(Dataset entries)

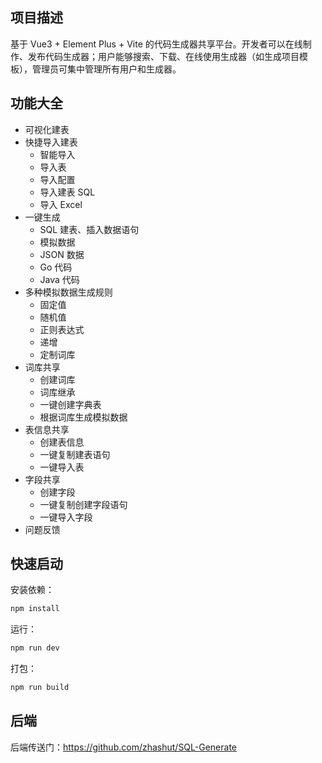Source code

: ## 项目描述

基于  Vue3 + Element Plus + Vite  的代码生成器共享平台。开发者可以在线制作、发布代码生成器；用户能够搜索、下载、在线使用生成器（如生成项目模板），管理员可集中管理所有用户和生成器。

## 功能大全

- 可视化建表
- 快捷导入建表
  - 智能导入
  - 导入表
  - 导入配置
  - 导入建表 SQL
  - 导入 Excel
- 一键生成
  - SQL 建表、插入数据语句
  - 模拟数据
  - JSON 数据
  - Go 代码
  - Java 代码
- 多种模拟数据生成规则
  - 固定值
  - 随机值
  - 正则表达式
  - 递增
  - 定制词库
- 词库共享
  - 创建词库
  - 词库继承
  - 一键创建字典表
  - 根据词库生成模拟数据
- 表信息共享
  - 创建表信息
  - 一键复制建表语句
  - 一键导入表
- 字段共享
  - 创建字段
  - 一键复制创建字段语句
  - 一键导入字段
- 问题反馈

## 快速启动

安装依赖：

```bash
npm install
```

运行：

```bash
npm run dev
```

打包：

```bash
npm run build
```

## 后端

后端传送门：https://github.com/zhashut/SQL-Generate
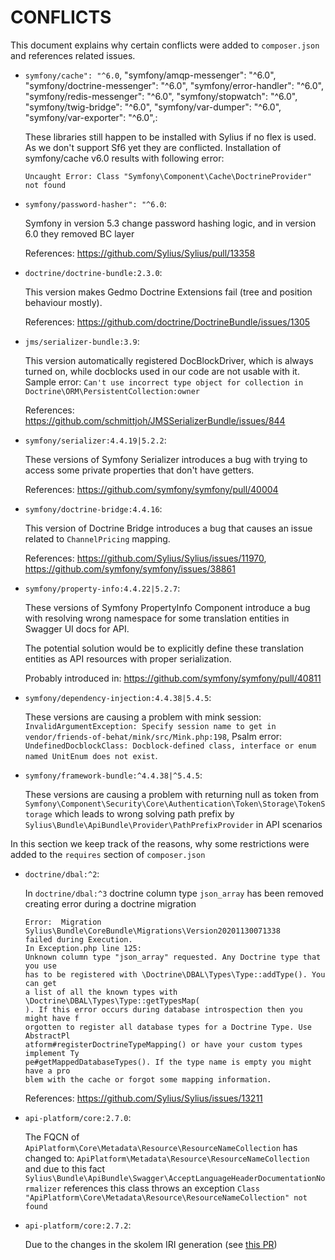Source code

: # CONFLICTS

This document explains why certain conflicts were added to `composer.json` and
references related issues.

 - `symfony/cache": "^6.0`, "symfony/amqp-messenger": "^6.0", "symfony/doctrine-messenger": "^6.0", 
"symfony/error-handler": "^6.0", "symfony/redis-messenger": "^6.0", "symfony/stopwatch": "^6.0", "symfony/twig-bridge": "^6.0", 
"symfony/var-dumper": "^6.0", "symfony/var-exporter": "^6.0",:

   These libraries still happen to be installed with Sylius if no flex is used. As we don't support Sf6 yet they are conflicted. Installation of symfony/cache v6.0 results with following error:
   ```
   Uncaught Error: Class "Symfony\Component\Cache\DoctrineProvider" not found
   ```
   
 - `symfony/password-hasher": "^6.0`:

   Symfony in version 5.3 change password hashing logic, and in version 6.0 they removed BC layer
   
   References: https://github.com/Sylius/Sylius/pull/13358

 - `doctrine/doctrine-bundle:2.3.0`:

   This version makes Gedmo Doctrine Extensions fail (tree and position behaviour mostly).

   References: https://github.com/doctrine/DoctrineBundle/issues/1305

 - `jms/serializer-bundle:3.9`:

   This version automatically registered DocBlockDriver, which is always turned on, while docblocks used in our code are not usable with it. Sample error:
   `Can't use incorrect type object for collection in Doctrine\ORM\PersistentCollection:owner`

   References: https://github.com/schmittjoh/JMSSerializerBundle/issues/844

 - `symfony/serializer:4.4.19|5.2.2`:

   These versions of Symfony Serializer introduces a bug with trying to access some private properties that don't have getters.
   
   References: https://github.com/symfony/symfony/pull/40004

 - `symfony/doctrine-bridge:4.4.16`:

   This version of Doctrine Bridge introduces a bug that causes an issue related to `ChannelPricing` mapping.

   References: https://github.com/Sylius/Sylius/issues/11970, https://github.com/symfony/symfony/issues/38861

 - `symfony/property-info:4.4.22|5.2.7`:

   These versions of Symfony PropertyInfo Component introduce a bug with resolving wrong namespace for some translation entities 
   in Swagger UI docs for API.
   
   The potential solution would be to explicitly define these translation entities as API resources with proper serialization.

   Probably introduced in: https://github.com/symfony/symfony/pull/40811

 - `symfony/dependency-injection:4.4.38|5.4.5`:
   
   These versions are causing a problem with mink session:
  `InvalidArgumentException: Specify session name to get in vendor/friends-of-behat/mink/src/Mink.php:198`,
   Psalm error: 
   `UndefinedDocblockClass: Docblock-defined class, interface or enum named UnitEnum does not exist`.

 - `symfony/framework-bundle:^4.4.38|^5.4.5`:

   These versions are causing a problem with returning null as token from `Symfony\Component\Security\Core\Authentication\Token\Storage\TokenStorage`
   which leads to wrong solving path prefix by `Sylius\Bundle\ApiBundle\Provider\PathPrefixProvider` in API scenarios

In this section we keep track of the reasons, why some restrictions were added to the `requires` section of `composer.json`

- `doctrine/dbal:^2`:

  In `doctrine/dbal:^3` doctrine column type `json_array` has been removed creating error during a
  doctrine migration

   ```
   Error:  Migration Sylius\Bundle\CoreBundle\Migrations\Version20201130071338
   failed during Execution.
   In Exception.php line 125:
   Unknown column type "json_array" requested. Any Doctrine type that you use   
   has to be registered with \Doctrine\DBAL\Types\Type::addType(). You can get  
   a list of all the known types with \Doctrine\DBAL\Types\Type::getTypesMap(  
   ). If this error occurs during database introspection then you might have f  
   orgotten to register all database types for a Doctrine Type. Use AbstractPl  
   atform#registerDoctrineTypeMapping() or have your custom types implement Ty  
   pe#getMappedDatabaseTypes(). If the type name is empty you might have a pro  
   blem with the cache or forgot some mapping information.
   ```

  References: https://github.com/Sylius/Sylius/issues/13211

- `api-platform/core:2.7.0`:

   The FQCN of `ApiPlatform\Core\Metadata\Resource\ResourceNameCollection` has changed to:
   `ApiPlatform\Metadata\Resource\ResourceNameCollection` and due to this fact
   `Sylius\Bundle\ApiBundle\Swagger\AcceptLanguageHeaderDocumentationNormalizer` 
   references this class throws an exception
  `Class "ApiPlatform\Core\Metadata\Resource\ResourceNameCollection" not found`

 - `api-platform/core:2.7.2`:

   Due to the changes in the skolem IRI generation (see [this PR](https://github.com/api-platform/core/pull/5046))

» **What you should do**
Could you write the entries out again exactly, without their pictures?

» **Exercise response**
Source code

: ## 项目描述

基于  Vue3 + Element Plus + Vite  的代码生成器共享平台。开发者可以在线制作、发布代码生成器；用户能够搜索、下载、在线使用生成器（如生成项目模板），管理员可集中管理所有用户和生成器。

## 功能大全

- 可视化建表
- 快捷导入建表
  - 智能导入
  - 导入表
  - 导入配置
  - 导入建表 SQL
  - 导入 Excel
- 一键生成
  - SQL 建表、插入数据语句
  - 模拟数据
  - JSON 数据
  - Go 代码
  - Java 代码
- 多种模拟数据生成规则
  - 固定值
  - 随机值
  - 正则表达式
  - 递增
  - 定制词库
- 词库共享
  - 创建词库
  - 词库继承
  - 一键创建字典表
  - 根据词库生成模拟数据
- 表信息共享
  - 创建表信息
  - 一键复制建表语句
  - 一键导入表
- 字段共享
  - 创建字段
  - 一键复制创建字段语句
  - 一键导入字段
- 问题反馈

## 快速启动

安装依赖：

```bash
npm install
```

运行：

```bash
npm run dev
```

打包：

```bash
npm run build
```

## 后端

后端传送门：https://github.com/zhashut/SQL-Generate
Source code

: # CONFLICTS

This document explains why certain conflicts were added to `composer.json` and
references related issues.

 - `symfony/cache": "^6.0`, "symfony/amqp-messenger": "^6.0", "symfony/doctrine-messenger": "^6.0", 
"symfony/error-handler": "^6.0", "symfony/redis-messenger": "^6.0", "symfony/stopwatch": "^6.0", "symfony/twig-bridge": "^6.0", 
"symfony/var-dumper": "^6.0", "symfony/var-exporter": "^6.0",:

   These libraries still happen to be installed with Sylius if no flex is used. As we don't support Sf6 yet they are conflicted. Installation of symfony/cache v6.0 results with following error:
   ```
   Uncaught Error: Class "Symfony\Component\Cache\DoctrineProvider" not found
   ```
   
 - `symfony/password-hasher": "^6.0`:

   Symfony in version 5.3 change password hashing logic, and in version 6.0 they removed BC layer
   
   References: https://github.com/Sylius/Sylius/pull/13358

 - `doctrine/doctrine-bundle:2.3.0`:

   This version makes Gedmo Doctrine Extensions fail (tree and position behaviour mostly).

   References: https://github.com/doctrine/DoctrineBundle/issues/1305

 - `jms/serializer-bundle:3.9`:

   This version automatically registered DocBlockDriver, which is always turned on, while docblocks used in our code are not usable with it. Sample error:
   `Can't use incorrect type object for collection in Doctrine\ORM\PersistentCollection:owner`

   References: https://github.com/schmittjoh/JMSSerializerBundle/issues/844

 - `symfony/serializer:4.4.19|5.2.2`:

   These versions of Symfony Serializer introduces a bug with trying to access some private properties that don't have getters.
   
   References: https://github.com/symfony/symfony/pull/40004

 - `symfony/doctrine-bridge:4.4.16`:

   This version of Doctrine Bridge introduces a bug that causes an issue related to `ChannelPricing` mapping.

   References: https://github.com/Sylius/Sylius/issues/11970, https://github.com/symfony/symfony/issues/38861

 - `symfony/property-info:4.4.22|5.2.7`:

   These versions of Symfony PropertyInfo Component introduce a bug with resolving wrong namespace for some translation entities 
   in Swagger UI docs for API.
   
   The potential solution would be to explicitly define these translation entities as API resources with proper serialization.

   Probably introduced in: https://github.com/symfony/symfony/pull/40811

 - `symfony/dependency-injection:4.4.38|5.4.5`:
   
   These versions are causing a problem with mink session:
  `InvalidArgumentException: Specify session name to get in vendor/friends-of-behat/mink/src/Mink.php:198`,
   Psalm error: 
   `UndefinedDocblockClass: Docblock-defined class, interface or enum named UnitEnum does not exist`.

 - `symfony/framework-bundle:^4.4.38|^5.4.5`:

   These versions are causing a problem with returning null as token from `Symfony\Component\Security\Core\Authentication\Token\Storage\TokenStorage`
   which leads to wrong solving path prefix by `Sylius\Bundle\ApiBundle\Provider\PathPrefixProvider` in API scenarios

In this section we keep track of the reasons, why some restrictions were added to the `requires` section of `composer.json`

- `doctrine/dbal:^2`:

  In `doctrine/dbal:^3` doctrine column type `json_array` has been removed creating error during a
  doctrine migration

   ```
   Error:  Migration Sylius\Bundle\CoreBundle\Migrations\Version20201130071338
   failed during Execution.
   In Exception.php line 125:
   Unknown column type "json_array" requested. Any Doctrine type that you use   
   has to be registered with \Doctrine\DBAL\Types\Type::addType(). You can get  
   a list of all the known types with \Doctrine\DBAL\Types\Type::getTypesMap(  
   ). If this error occurs during database introspection then you might have f  
   orgotten to register all database types for a Doctrine Type. Use AbstractPl  
   atform#registerDoctrineTypeMapping() or have your custom types implement Ty  
   pe#getMappedDatabaseTypes(). If the type name is empty you might have a pro  
   blem with the cache or forgot some mapping information.
   ```

  References: https://github.com/Sylius/Sylius/issues/13211

- `api-platform/core:2.7.0`:

   The FQCN of `ApiPlatform\Core\Metadata\Resource\ResourceNameCollection` has changed to:
   `ApiPlatform\Metadata\Resource\ResourceNameCollection` and due to this fact
   `Sylius\Bundle\ApiBundle\Swagger\AcceptLanguageHeaderDocumentationNormalizer` 
   references this class throws an exception
  `Class "ApiPlatform\Core\Metadata\Resource\ResourceNameCollection" not found`

 - `api-platform/core:2.7.2`:

   Due to the changes in the skolem IRI generation (see [this PR](https://github.com/api-platform/core/pull/5046))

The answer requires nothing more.